Les Lucioles à la Croix-Rousse : L'Entêtement

Les Lucioles de Rennes sont pour quelques jours de passage sur la scène de la Croix-Rousse, avec un projet scénique et littéraire exigeant : L’Entêtement, pièce de l’argentin Rafaël Spregelburd, mis en scène par Elise Vigier et Marcial Di Fronzo Bo. Il s’agit du dernier volet d’une Heptologie conçue à partir du tableau La Roue des sept péchés capitaux de Jérôme Bosch.

L’Entêtement dont il est question est celui du commissaire franquiste Jaume Plane, qui tente de mettre à jour en parallèle à l’esperanto une langue artificielle susceptible de régler tous les problèmes de communication entre les hommes, alors que s’achève la guerre d’Espagne. La scène se situe dans la salle à manger, une chambre, et le jardin de sa maison à Valence en 1939.

L’action qui se déroule simultanément dans ces trois lieux de 17h00 à 18h14 est rejouée trois fois de suite, dans chacun de ces espaces différents, et le spectateur, comme dans un puzzle, se trouve progressivement à même de reconstituer l’intrigue. « Nous avons pensé un dispositif scénique permettant d’avoir les trois lieux présents en même temps, mais avec plusieurs plans de jeu sur le plateau. Ce qui nous donne aussi la possibilité de jouer avec différents plans de langues. », expliquent les deux metteurs en scène.

Car la pièce est jouée en plusieurs langues, le français, l’anglais, le catalan, le valencien.

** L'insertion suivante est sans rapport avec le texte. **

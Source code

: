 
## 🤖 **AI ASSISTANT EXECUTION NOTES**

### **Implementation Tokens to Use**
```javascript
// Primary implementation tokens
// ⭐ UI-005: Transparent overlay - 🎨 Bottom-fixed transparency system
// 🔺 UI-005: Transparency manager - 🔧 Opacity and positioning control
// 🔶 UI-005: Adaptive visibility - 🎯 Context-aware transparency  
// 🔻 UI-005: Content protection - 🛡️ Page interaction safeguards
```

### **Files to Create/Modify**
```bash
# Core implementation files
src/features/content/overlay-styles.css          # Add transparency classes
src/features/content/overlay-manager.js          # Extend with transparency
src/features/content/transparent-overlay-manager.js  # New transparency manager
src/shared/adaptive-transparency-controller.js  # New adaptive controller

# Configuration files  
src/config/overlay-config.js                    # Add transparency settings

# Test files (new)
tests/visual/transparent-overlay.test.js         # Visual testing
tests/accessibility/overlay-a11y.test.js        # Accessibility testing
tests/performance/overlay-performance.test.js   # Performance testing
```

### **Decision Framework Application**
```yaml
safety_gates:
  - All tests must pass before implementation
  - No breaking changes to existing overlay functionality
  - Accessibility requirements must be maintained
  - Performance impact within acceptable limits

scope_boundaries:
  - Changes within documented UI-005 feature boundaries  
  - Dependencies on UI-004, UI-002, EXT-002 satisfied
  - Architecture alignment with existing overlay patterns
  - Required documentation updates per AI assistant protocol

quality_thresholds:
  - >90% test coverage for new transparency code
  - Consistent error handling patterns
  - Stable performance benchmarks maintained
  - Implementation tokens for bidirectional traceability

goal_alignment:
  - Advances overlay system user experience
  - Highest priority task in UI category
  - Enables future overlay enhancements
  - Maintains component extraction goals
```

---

La problématique centrale est à la fois l’arbitraire du signe et les multiples malentendus, conflits d'intérêts, guerres qu’il occasionne. Du coup, le commissaire linguiste apparaît peu à peu comme une sorte de Shannon lyrique et inspiré ayant découvert un « parler sans langue » basé sur le nombre, balbutiement du langage numérique qui révolutionnera le monde quelque cinquante ans plus tard. « Ce projet est de la grande propagande », s’exclame, admiratif, un traducteur russe venu enquêter sur l’avancée des travaux. Il est aussi inscrit dans le drame familial et affectif du commissaire qui se dévoile peu à peu comme un héros quasi faustien.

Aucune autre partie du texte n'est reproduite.